ENTRIES SUPPLIED section start

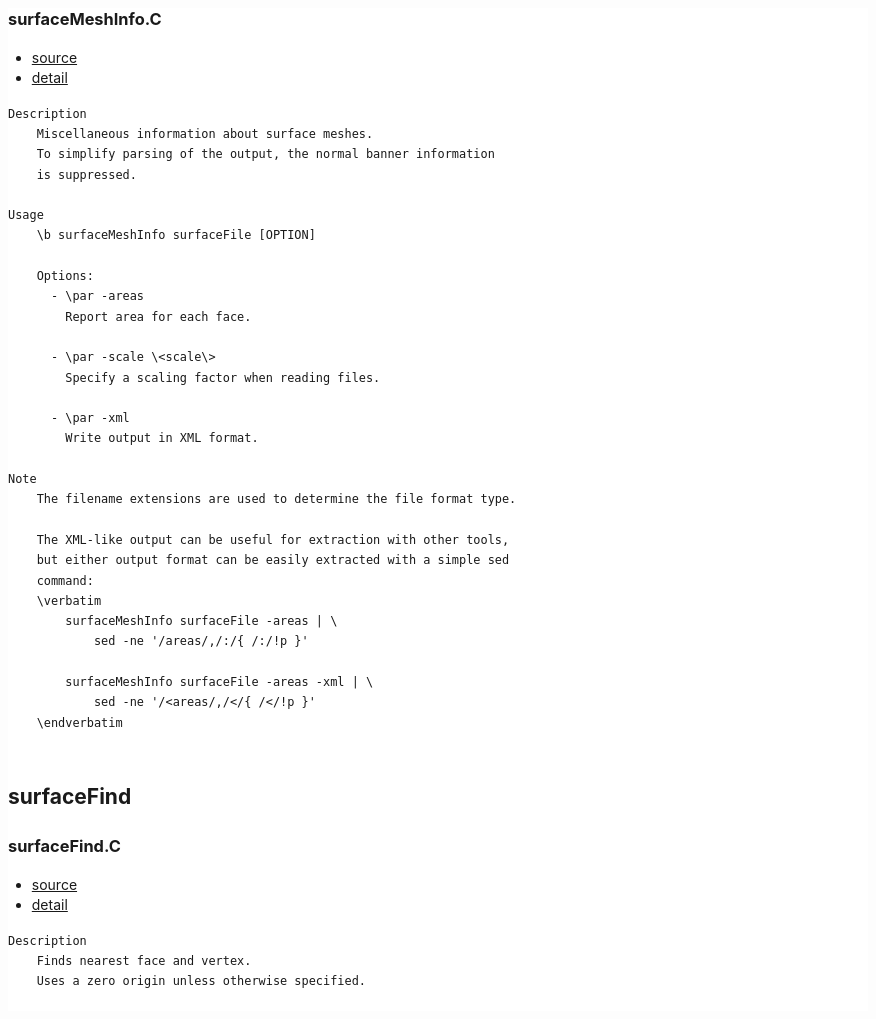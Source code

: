 ### surfaceMeshInfo.C

- [source](github.com/OpenFOAM-jp/OpenFOAM-utilities-tutorials-jp/blob/master/v1906/surface/surfaceMeshInfo/surfaceMeshInfo.C/surfaceMeshInfo.C)
- [detail](v1906/doc/surface/surfaceMeshInfo/surfaceMeshInfo.md)

```
Description
    Miscellaneous information about surface meshes.
    To simplify parsing of the output, the normal banner information
    is suppressed.

Usage
    \b surfaceMeshInfo surfaceFile [OPTION]

    Options:
      - \par -areas
        Report area for each face.

      - \par -scale \<scale\>
        Specify a scaling factor when reading files.

      - \par -xml
        Write output in XML format.

Note
    The filename extensions are used to determine the file format type.

    The XML-like output can be useful for extraction with other tools,
    but either output format can be easily extracted with a simple sed
    command:
    \verbatim
        surfaceMeshInfo surfaceFile -areas | \
            sed -ne '/areas/,/:/{ /:/!p }'

        surfaceMeshInfo surfaceFile -areas -xml | \
            sed -ne '/<areas/,/</{ /</!p }'
    \endverbatim


```

## surfaceFind

### surfaceFind.C

- [source](github.com/OpenFOAM-jp/OpenFOAM-utilities-tutorials-jp/blob/master/v1906/surface/surfaceFind/surfaceFind.C/surfaceFind.C)
- [detail](v1906/doc/surface/surfaceFind/surfaceFind.md)

```
Description
    Finds nearest face and vertex.
    Uses a zero origin unless otherwise specified.


```
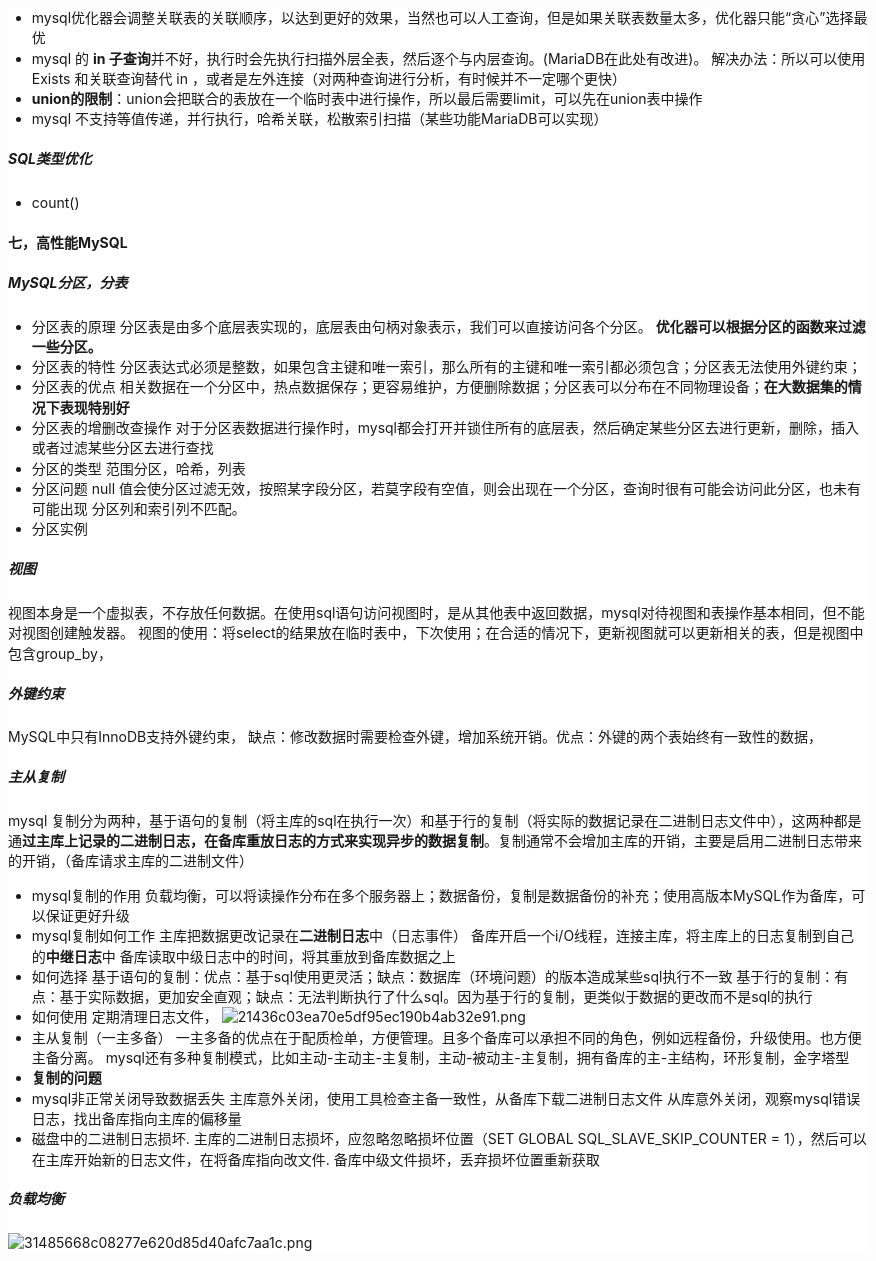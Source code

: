 + mysql优化器会调整关联表的关联顺序，以达到更好的效果，当然也可以人工查询，但是如果关联表数量太多，优化器只能“贪心”选择最优
+ mysql 的 **in 子查询**并不好，执行时会先执行扫描外层全表，然后逐个与内层查询。(MariaDB在此处有改进)。
解决办法：所以可以使用 Exists 和关联查询替代  in ，或者是左外连接（对两种查询进行分析，有时候并不一定哪个更快）
+ **union的限制**：union会把联合的表放在一个临时表中进行操作，所以最后需要limit，可以先在union表中操作
+ mysql 不支持等值传递，并行执行，哈希关联，松散索引扫描（某些功能MariaDB可以实现）
##### SQL类型优化
+ count() 
#### 七，高性能MySQL
##### MySQL分区，分表
+ 分区表的原理
分区表是由多个底层表实现的，底层表由句柄对象表示，我们可以直接访问各个分区。
**优化器可以根据分区的函数来过滤一些分区。**
+ 分区表的特性
分区表达式必须是整数，如果包含主键和唯一索引，那么所有的主键和唯一索引都必须包含；分区表无法使用外键约束； 
+ 分区表的优点
相关数据在一个分区中，热点数据保存；更容易维护，方便删除数据；分区表可以分布在不同物理设备；**在大数据集的情况下表现特别好**
+ 分区表的增删改查操作
对于分区表数据进行操作时，mysql都会打开并锁住所有的底层表，然后确定某些分区去进行更新，删除，插入或者过滤某些分区去进行查找
+ 分区的类型
范围分区，哈希，列表
+ 分区问题
null 值会使分区过滤无效，按照某字段分区，若莫字段有空值，则会出现在一个分区，查询时很有可能会访问此分区，也未有可能出现
分区列和索引列不匹配。
+ 分区实例

##### 视图
视图本身是一个虚拟表，不存放任何数据。在使用sql语句访问视图时，是从其他表中返回数据，mysql对待视图和表操作基本相同，但不能对视图创建触发器。
视图的使用：将select的结果放在临时表中，下次使用；在合适的情况下，更新视图就可以更新相关的表，但是视图中包含group_by，
##### 外键约束
MySQL中只有InnoDB支持外键约束，
缺点：修改数据时需要检查外键，增加系统开销。优点：外键的两个表始终有一致性的数据，

##### 主从复制
mysql 复制分为两种，基于语句的复制（将主库的sql在执行一次）和基于行的复制（将实际的数据记录在二进制日志文件中），这两种都是通**过主库上记录的二进制日志，在备库重放日志的方式来实现异步的数据复制**。复制通常不会增加主库的开销，主要是启用二进制日志带来的开销，（备库请求主库的二进制文件）
+ mysql复制的作用
负载均衡，可以将读操作分布在多个服务器上；数据备份，复制是数据备份的补充；使用高版本MySQL作为备库，可以保证更好升级
+ mysql复制如何工作
主库把数据更改记录在**二进制日志**中（日志事件）
备库开启一个i/O线程，连接主库，将主库上的日志复制到自己的**中继日志**中
备库读取中级日志中的时间，将其重放到备库数据之上
+ 如何选择
基于语句的复制：优点：基于sql使用更灵活；缺点：数据库（环境问题）的版本造成某些sql执行不一致
基于行的复制：有点：基于实际数据，更加安全直观；缺点：无法判断执行了什么sql。因为基于行的复制，更类似于数据的更改而不是sql的执行
+ 如何使用
    定期清理日志文件，
    ![21436c03ea70e5df95ec190b4ab32e91.png](en-resource://database/572:1)
+ 主从复制（一主多备）
一主多备的优点在于配质检单，方便管理。且多个备库可以承担不同的角色，例如远程备份，升级使用。也方便主备分离。
mysql还有多种复制模式，比如主动-主动主-主复制，主动-被动主-主复制，拥有备库的主-主结构，环形复制，金字塔型
+ **复制的问题**
+ mysql非正常关闭导致数据丢失
主库意外关闭，使用工具检查主备一致性，从备库下载二进制日志文件
从库意外关闭，观察mysql错误日志，找出备库指向主库的偏移量
+ 磁盘中的二进制日志损坏.
主库的二进制日志损坏，应忽略忽略损坏位置（SET GLOBAL SQL_SLAVE_SKIP_COUNTER = 1），然后可以在主库开始新的日志文件，在将备库指向改文件.
备库中级文件损坏，丢弃损坏位置重新获取
##### 负载均衡
![31485668c08277e620d85d40afc7aa1c.png](en-resource://database/586:1)
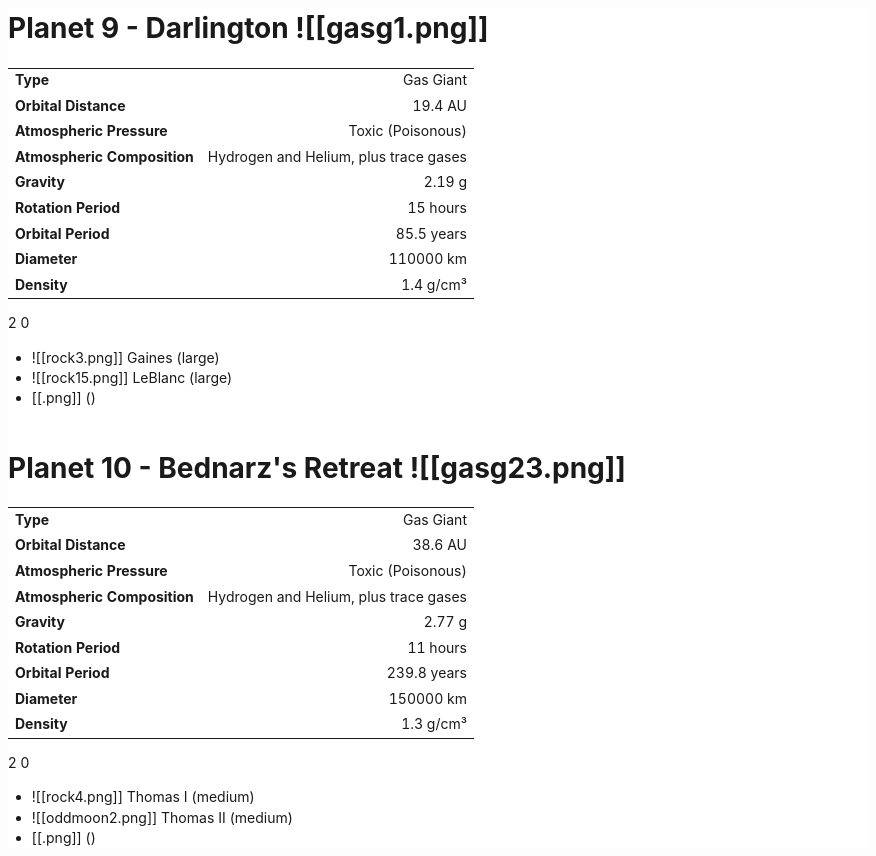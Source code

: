

# Planet 9 - Darlington ![[gasg1.png]]
|                             |                           |
| --------------------------- | -------------------------:|
| **Type**                    |             Gas Giant |
| **Orbital Distance**        |   19.4 AU |
| **Atmospheric Pressure**    |       Toxic (Poisonous) |
| **Atmospheric Composition** |      Hydrogen and Helium, plus trace gases |
| **Gravity**                 |        2.19 g |
| **Rotation Period**         |  15 hours |
| **Orbital Period** | 85.5 years |
| **Diameter**                |      110000 km | 
| **Density**                 |    1.4 g/cm³ |



2
0

- ![[rock3.png]] Gaines (large)
- ![[rock15.png]] LeBlanc (large)
- [[.png]]  ()

# Planet 10 - Bednarz's Retreat ![[gasg23.png]]
|                             |                           |
| --------------------------- | -------------------------:|
| **Type**                    |             Gas Giant |
| **Orbital Distance**        |   38.6 AU |
| **Atmospheric Pressure**    |       Toxic (Poisonous) |
| **Atmospheric Composition** |      Hydrogen and Helium, plus trace gases |
| **Gravity**                 |        2.77 g |
| **Rotation Period**         |  11 hours |
| **Orbital Period** | 239.8 years |
| **Diameter**                |      150000 km | 
| **Density**                 |    1.3 g/cm³ |



2
0

- ![[rock4.png]] Thomas I (medium)
- ![[oddmoon2.png]] Thomas II (medium)
- [[.png]]  ()

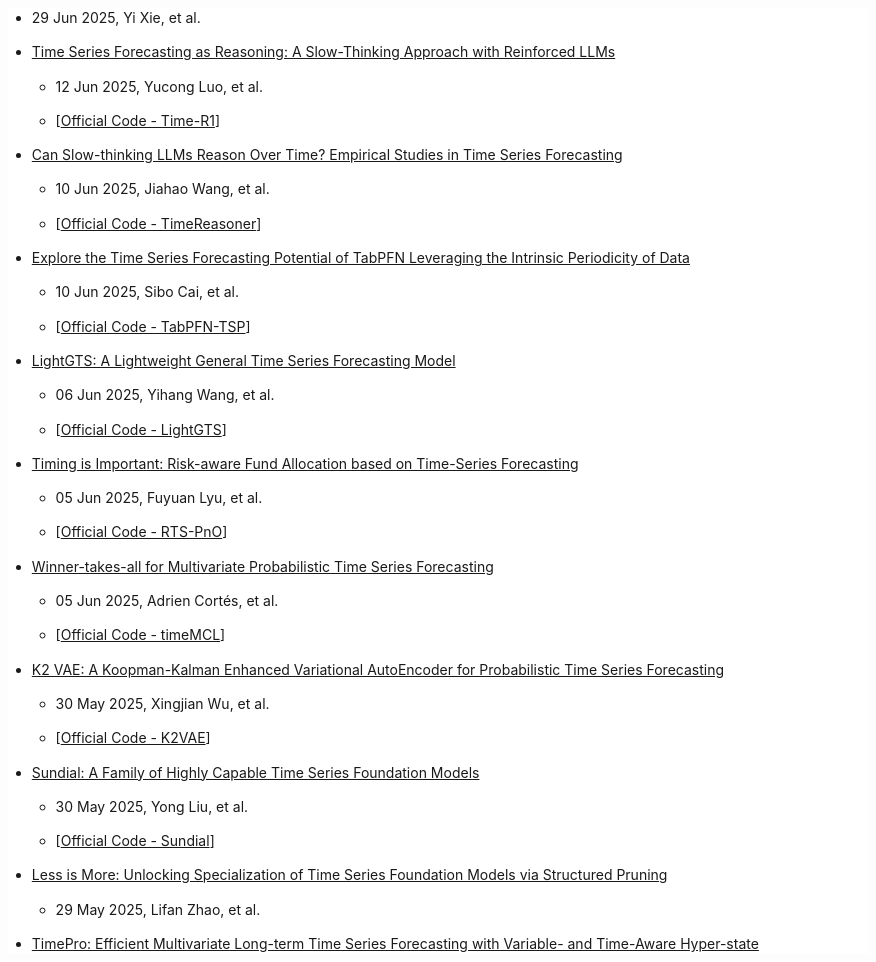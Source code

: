   - 29 Jun 2025, Yi Xie, et al.

- [Time Series Forecasting as Reasoning: A Slow-Thinking Approach with Reinforced LLMs](https://arxiv.org/abs/2506.10630)

  - 12 Jun 2025, Yucong Luo, et al.
 
  - [[Official Code - Time-R1](https://github.com/lqzxt/Time-R1)]
 
- [Can Slow-thinking LLMs Reason Over Time? Empirical Studies in Time Series Forecasting](https://arxiv.org/abs/2505.24511)

  - 10 Jun 2025, Jiahao Wang, et al.
 
  - [[Official Code - TimeReasoner](https://github.com/realwangjiahao/TimeReasoner)]

- [Explore the Time Series Forecasting Potential of TabPFN Leveraging the Intrinsic Periodicity of Data](https://openreview.net/forum?id=7JGD1kNlzU)

  - 10 Jun 2025, Sibo Cai, et al.
 
  - [[Official Code - TabPFN-TSP](https://github.com/sibo-cai/TabPFN-TSP)]
 
- [LightGTS: A Lightweight General Time Series Forecasting Model](https://arxiv.org/abs/2506.06005)

  - 06 Jun 2025, Yihang Wang, et al.
 
  - [[Official Code - LightGTS](https://github.com/decisionintelligence/LightGTS)]
 
- [Timing is Important: Risk-aware Fund Allocation based on Time-Series Forecasting](https://arxiv.org/abs/2505.24835)

  - 05 Jun 2025, Fuyuan Lyu, et al.
 
  - [[Official Code - RTS-PnO](https://github.com/fuyuanlyu/RTS-PnO)]

- [Winner-takes-all for Multivariate Probabilistic Time Series Forecasting](https://www.arxiv.org/abs/2506.05515)

  - 05 Jun 2025, Adrien Cortés, et al.
 
  - [[Official Code - timeMCL](https://github.com/Victorletzelter/timeMCL)]
 
- [K2 VAE: A Koopman-Kalman Enhanced Variational AutoEncoder for Probabilistic Time Series Forecasting](https://arxiv.org/abs/2505.23017)

  - 30 May 2025, Xingjian Wu, et al.
 
  - [[Official Code - K2VAE](https://github.com/decisionintelligence/K2VAE)]
 
- [Sundial: A Family of Highly Capable Time Series Foundation Models](https://arxiv.org/abs/2502.00816)

  - 30 May 2025, Yong Liu, et al.
 
  - [[Official Code - Sundial](https://github.com/thuml/Sundial)]

- [Less is More: Unlocking Specialization of Time Series Foundation Models via Structured Pruning](https://arxiv.org/abs/2505.23195)

  - 29 May 2025, Lifan Zhao, et al.

- [TimePro: Efficient Multivariate Long-term Time Series Forecasting with Variable- and Time-Aware Hyper-state](https://arxiv.org/abs/2505.20774)
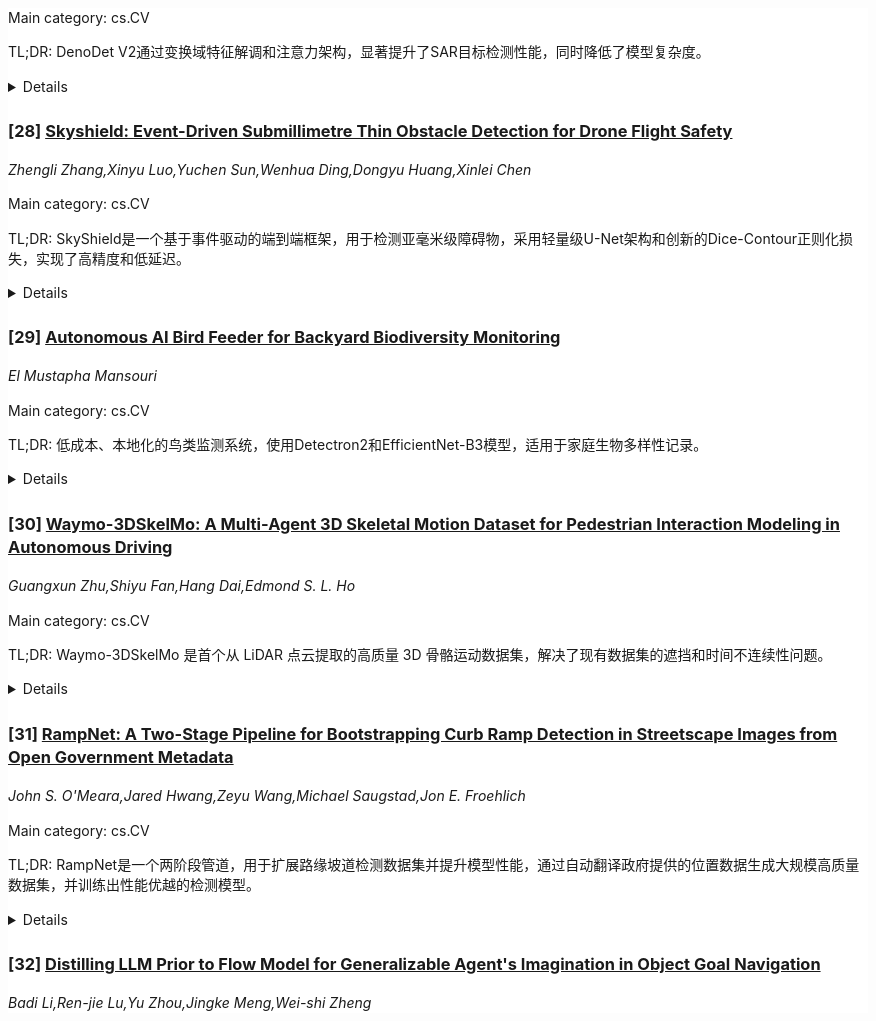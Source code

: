 Main category: cs.CV

TL;DR: DenoDet V2通过变换域特征解调和注意力架构，显著提升了SAR目标检测性能，同时降低了模型复杂度。


<details><summary>Details</summary></details>


### [28] [Skyshield: Event-Driven Submillimetre Thin Obstacle Detection for Drone Flight Safety](https://arxiv.org/abs/2508.09397)
*Zhengli Zhang,Xinyu Luo,Yuchen Sun,Wenhua Ding,Dongyu Huang,Xinlei Chen*

Main category: cs.CV

TL;DR: SkyShield是一个基于事件驱动的端到端框架，用于检测亚毫米级障碍物，采用轻量级U-Net架构和创新的Dice-Contour正则化损失，实现了高精度和低延迟。


<details><summary>Details</summary></details>


### [29] [Autonomous AI Bird Feeder for Backyard Biodiversity Monitoring](https://arxiv.org/abs/2508.09398)
*El Mustapha Mansouri*

Main category: cs.CV

TL;DR: 低成本、本地化的鸟类监测系统，使用Detectron2和EfficientNet-B3模型，适用于家庭生物多样性记录。


<details><summary>Details</summary></details>


### [30] [Waymo-3DSkelMo: A Multi-Agent 3D Skeletal Motion Dataset for Pedestrian Interaction Modeling in Autonomous Driving](https://arxiv.org/abs/2508.09404)
*Guangxun Zhu,Shiyu Fan,Hang Dai,Edmond S. L. Ho*

Main category: cs.CV

TL;DR: Waymo-3DSkelMo 是首个从 LiDAR 点云提取的高质量 3D 骨骼运动数据集，解决了现有数据集的遮挡和时间不连续性问题。


<details><summary>Details</summary></details>


### [31] [RampNet: A Two-Stage Pipeline for Bootstrapping Curb Ramp Detection in Streetscape Images from Open Government Metadata](https://arxiv.org/abs/2508.09415)
*John S. O'Meara,Jared Hwang,Zeyu Wang,Michael Saugstad,Jon E. Froehlich*

Main category: cs.CV

TL;DR: RampNet是一个两阶段管道，用于扩展路缘坡道检测数据集并提升模型性能，通过自动翻译政府提供的位置数据生成大规模高质量数据集，并训练出性能优越的检测模型。


<details><summary>Details</summary></details>


### [32] [Distilling LLM Prior to Flow Model for Generalizable Agent's Imagination in Object Goal Navigation](https://arxiv.org/abs/2508.09423)
*Badi Li,Ren-jie Lu,Yu Zhou,Jingke Meng,Wei-shi Zheng*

ENTRIES SUPPLIED section end

TASK ITEM - There is a run of lines above from the one with "TL;DR: DenoDet V2通过变换域特征解调和注意力架构，显著提升了SAR目标检测性能，同时降低了模型复杂度。" to the one with "### [28] [Skyshield: Event-Driven"; print exactly that run, both ends included, and nothing else.

TASK SOLUTION -
TL;DR: DenoDet V2通过变换域特征解调和注意力架构，显著提升了SAR目标检测性能，同时降低了模型复杂度。


<details><summary>Details</summary></details>


### [28] [Skyshield: Event-Driven Submillimetre Thin Obstacle Detection for Drone Flight Safety](https://arxiv.org/abs/2508.09397)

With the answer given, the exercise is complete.